The Court upheld the convictions for the abduction and murder of Tamil Nadu politician and Ex MLA, MK Balan in 2001. The case was referred to the 3-judge bench following a split verdict by a division bench. In this case, the Court discussed the contradiction between two provisions of the Indian Evidence Act.
Section 133 of the Evidence Act declares that an accomplice is a competent witness and further that a conviction based on the uncorroborated testimony of an accomplice is not illegal only on account of it being so. At the same time, Illustration 'b' of the Section 114 of the Evidence Act, provides that the the Court may presume that an accomplice is unworthy of credit, unless he is corroborated in material particulars,
The Court noted that the dichotomy between these provisions has been taken note of and explained by the Supreme Court in these judgments: Sarwan Singh Rattan Singh v. State of Punjab, Haroom Haji Abdulla v. State of Maharashtra, Sheshanna Bhumanna Yadav v. State of Maharashtra. The bench particularly highlighted these observations made in K. Hashim v. State of Tamil Nadu (2005) 1 SCC 237 :
The bench also observed:
The combined result of Sections 133 read with illustration (b) to Section 114 of Evidence Act is that the Courts have evolved, as a rule of prudence, the requirement that it would be unsafe to convict an accused solely based on uncorroborated testimony of an accomplice. The corroboration must be in relation to the material particulars of the testimony of an accomplice. It is clear that an accomplice would be familiar with the general outline of the crime as he would be one who has participated in the same and therefore, indeed, be familiar with the matter in general terms. The connecting link between a particular accused and the crime, is where corroboration of the testimony of an accomplice would assume crucial significance. The evidence of an accomplice must point to the involvement of a particular accused.

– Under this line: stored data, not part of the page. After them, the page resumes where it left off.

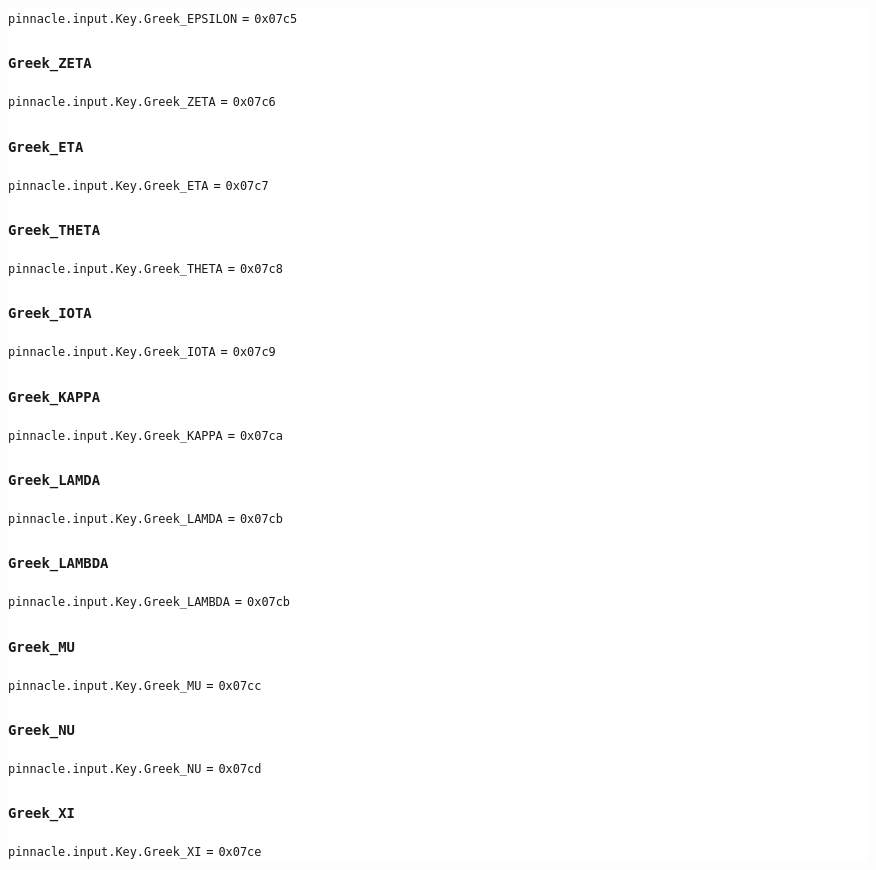 `pinnacle.input.Key.Greek_EPSILON` = `0x07c5`



### `Greek_ZETA`

`pinnacle.input.Key.Greek_ZETA` = `0x07c6`



### `Greek_ETA`

`pinnacle.input.Key.Greek_ETA` = `0x07c7`



### `Greek_THETA`

`pinnacle.input.Key.Greek_THETA` = `0x07c8`



### `Greek_IOTA`

`pinnacle.input.Key.Greek_IOTA` = `0x07c9`



### `Greek_KAPPA`

`pinnacle.input.Key.Greek_KAPPA` = `0x07ca`



### `Greek_LAMDA`

`pinnacle.input.Key.Greek_LAMDA` = `0x07cb`



### `Greek_LAMBDA`

`pinnacle.input.Key.Greek_LAMBDA` = `0x07cb`



### `Greek_MU`

`pinnacle.input.Key.Greek_MU` = `0x07cc`



### `Greek_NU`

`pinnacle.input.Key.Greek_NU` = `0x07cd`



### `Greek_XI`

`pinnacle.input.Key.Greek_XI` = `0x07ce`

It would, no doubt, be sufficient, if his testimony in conjunction with other relevant evidence 86 unmistakably makes out the case for convicting an accused.
It observed that every material circumstance against the accused need not be independently confirmed.
"Corroboration must be such that it renders the testimony of the approver believable in the facts and circumstances of each case. The testimony of one accomplice cannot be, ordinarily, be supported by the testimony of another approver. We have used the word 'ordinarily' inspired by the statement of the law in paragraph-4 in K. Hashim (supra) wherein in this Court, did contemplate special and extraordinary cases where the principle embedded in Section 133 would literally apply. In other words, in the common run of cases, the rule of prudence which has evolved into a principle of law is that an accomplice, to be believed, he must be corroborated in material particulars of his testimony. The evidence which is used to corroborate an accomplice need not be a direct evidence and can be in the form of circumstantial evidence. "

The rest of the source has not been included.